**EXERCISE DESCRIPTION:** So long as no pictures are carried over, output the records below exactly.

***

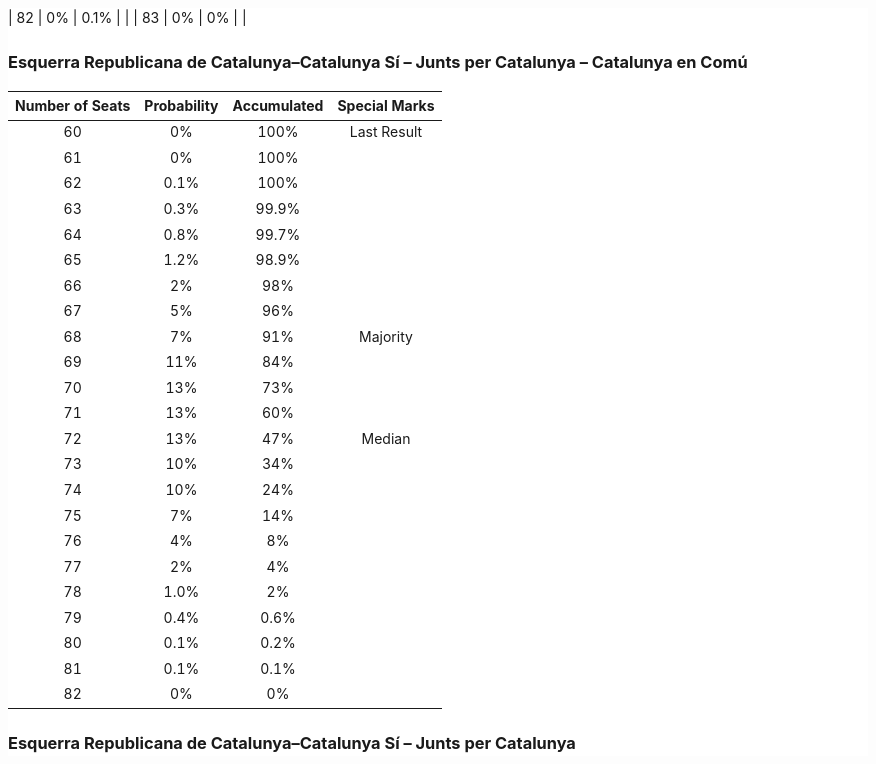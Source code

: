 | 82 | 0% | 0.1% |  |
| 83 | 0% | 0% |  |

### Esquerra Republicana de Catalunya–Catalunya Sí – Junts per Catalunya – Catalunya en Comú

| Number of Seats | Probability | Accumulated | Special Marks |
|:---------------:|:-----------:|:-----------:|:-------------:|
| 60 | 0% | 100% | Last Result |
| 61 | 0% | 100% |  |
| 62 | 0.1% | 100% |  |
| 63 | 0.3% | 99.9% |  |
| 64 | 0.8% | 99.7% |  |
| 65 | 1.2% | 98.9% |  |
| 66 | 2% | 98% |  |
| 67 | 5% | 96% |  |
| 68 | 7% | 91% | Majority |
| 69 | 11% | 84% |  |
| 70 | 13% | 73% |  |
| 71 | 13% | 60% |  |
| 72 | 13% | 47% | Median |
| 73 | 10% | 34% |  |
| 74 | 10% | 24% |  |
| 75 | 7% | 14% |  |
| 76 | 4% | 8% |  |
| 77 | 2% | 4% |  |
| 78 | 1.0% | 2% |  |
| 79 | 0.4% | 0.6% |  |
| 80 | 0.1% | 0.2% |  |
| 81 | 0.1% | 0.1% |  |
| 82 | 0% | 0% |  |

### Esquerra Republicana de Catalunya–Catalunya Sí – Junts per Catalunya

***

**RESPONSE AREA:**
Source code

: | 82 | 0% | 0.1% |  |
| 83 | 0% | 0% |  |

### Esquerra Republicana de Catalunya–Catalunya Sí – Junts per Catalunya – Catalunya en Comú

| Number of Seats | Probability | Accumulated | Special Marks |
|:---------------:|:-----------:|:-----------:|:-------------:|
| 60 | 0% | 100% | Last Result |
| 61 | 0% | 100% |  |
| 62 | 0.1% | 100% |  |
| 63 | 0.3% | 99.9% |  |
| 64 | 0.8% | 99.7% |  |
| 65 | 1.2% | 98.9% |  |
| 66 | 2% | 98% |  |
| 67 | 5% | 96% |  |
| 68 | 7% | 91% | Majority |
| 69 | 11% | 84% |  |
| 70 | 13% | 73% |  |
| 71 | 13% | 60% |  |
| 72 | 13% | 47% | Median |
| 73 | 10% | 34% |  |
| 74 | 10% | 24% |  |
| 75 | 7% | 14% |  |
| 76 | 4% | 8% |  |
| 77 | 2% | 4% |  |
| 78 | 1.0% | 2% |  |
| 79 | 0.4% | 0.6% |  |
| 80 | 0.1% | 0.2% |  |
| 81 | 0.1% | 0.1% |  |
| 82 | 0% | 0% |  |

### Esquerra Republicana de Catalunya–Catalunya Sí – Junts per Catalunya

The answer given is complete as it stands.